But my quest today was in vain. As I travelled along Weybridge Street, town gave way to suburb, suburb to farm fields, and on and on as far as the eye could see. I’ve travelled that road enough by car to know that, were I to carry on, I’d cross more fields, a train track, a major state thoroughfare, and arrive eventually in the unwieldy sprawl of Burlington. I climbed two hills past the Weybridge town line, clutching to forlorn hope, but I soon despaired of encountering any forest— surely this is not the “proverbial peace and quiet,” that tantalizing rustic lifestyle of the Green Mountain State? I pass lonely islands of trees along the roadside. My journey becomes little more than an exercise in tree identification— there’s a solitary shagbark hickory; and there, a stand of cherries; a neat row of planted beeches; three ancient oaks. But this is no forest: the lush Greens impend, an ungraspable, hazy phantom on the horizon of a tattered natural landscape, while the omnipresent must of cattle dung and the buzz of transformers overhead are poignant reminders of how profoundly unwild this place is.

“An ungraspable, hazy phantom on the horizon of a tattered natural landscape”

Our Commons here has been grazed.

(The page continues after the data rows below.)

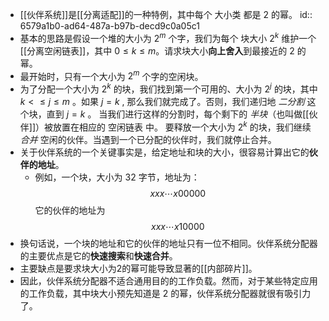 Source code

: - [[伙伴系统]]是[[分离适配]]的一种特例，其中每个 大小类 都是 $2$ 的幂。
  id:: 6579a1b0-ad64-487a-b97b-decd9c0a05c1
- 基本的思路是假设一个堆的大小为 $2^m$ 个字，我们为每个 块大小 $2^k$ 维护一个[[分离空闲链表]]，其中 $0\le k\le m$。请求块大小**向上舍入**到最接近的 $2$ 的幂。
- 最开始时，只有一个大小为 $2^m$ 个字的空闲块。
- 为了分配一个大小为 $2^k$ 的块，我们找到第一个可用的、大小为 $2^j$ 的块，其中 $k<\le j\le m$ 。如果 $j=k$ , 那么我们就完成了。否则，我们递归地 *二分割* 这个块，直到 $j=k$ 。
  当我们进行这样的分割时，每个剩下的 *半块*（也叫做[[伙伴]]）被放置在相应的 空闲链表 中。
  要释放一个大小为 $2^k$ 的块，我们继续 *合并* 空闲的伙伴。当遇到一个已分配的伙伴时，我们就停止合并。
- 关于伙伴系统的一个关键事实是，给定地址和块的大小，很容易计算出它的**伙伴的地址**。
	- 例如，一个块，大小为 $32$ 字节，地址为：
	  $$xxx\cdots x00000$$
	  它的伙伴的地址为
	  $$ xxx\cdots x10000$$
- 换句话说，一个块的地址和它的伙伴的地址只有一位不相同。伙伴系统分配器的主要优点是它的**快速搜索**和**快速合并**。
- 主要缺点是要求块大小为2的幂可能导致显著的[[内部碎片]]。
- 因此，伙伴系统分配器不适合通用目的的工作负载。然而，对于某些特定应用的工作负载，其中块大小预先知道是 $2$ 的幂，伙伴系统分配器就很有吸引力了。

The literature tells us that we’ve doubled the number of houses in recent decades and that practically every inch of viable land is occupied. Lake Dunmore, not too long ago a wilderness paradise, is girded by a near-complete ring of developed land. Where can we go next? The frontier is closed! We worry about habitat for endangered species— we wring our hands about global warming— but what of our own habitat? We have been sumptuous in our overuse. In squeezing more and more people into our tiny Northern Kingdom, we’re squeezing out the lifeblood of the state. One can’t help but wonder, considering the suppression the National Parks have suffered this week, how our scant resources can possibly hold up. What’s clear, though, is that we must conserve, and we must use conservatively.

Eventually, I retraced my steps toward the TAM, not wanting to waste a whole morning without ever entering a forest. The Class of ’97 Trail took me through a marvelous, but tiny, pine and hemlock grove. The tenacious needles cast a pleasant, refreshing verdure over the trail, which is otherwise whelmed in grey. I re-encountered an old friend, musclewood (Carpinus carolinia), one of my favorite species and one I haven’t seen in ages. I also remarked one tree that had apparently succumbed to pileated woodpecker damage, along with numerous deadfalls, evidence of a ‘microburst,’ which must have hit this stand a few seasons ago.

Evidence of a ‘microburst.’

In a bizarre inversion of history, my “Pioneer West” lies to the East. Across town in the State Forest we caught a glimpse of pure, apparently unadulterated forest, wherein one might escape the cars, cables, and concrete. But for that, I must wait for another day. For now, I wend my way around the farm fields, passing from the glaring desolation of the fractured woodlands back to the manicured greenery of campus.

 

–Angus Warren

“Dissect him how I may, then, I go but skin deep.”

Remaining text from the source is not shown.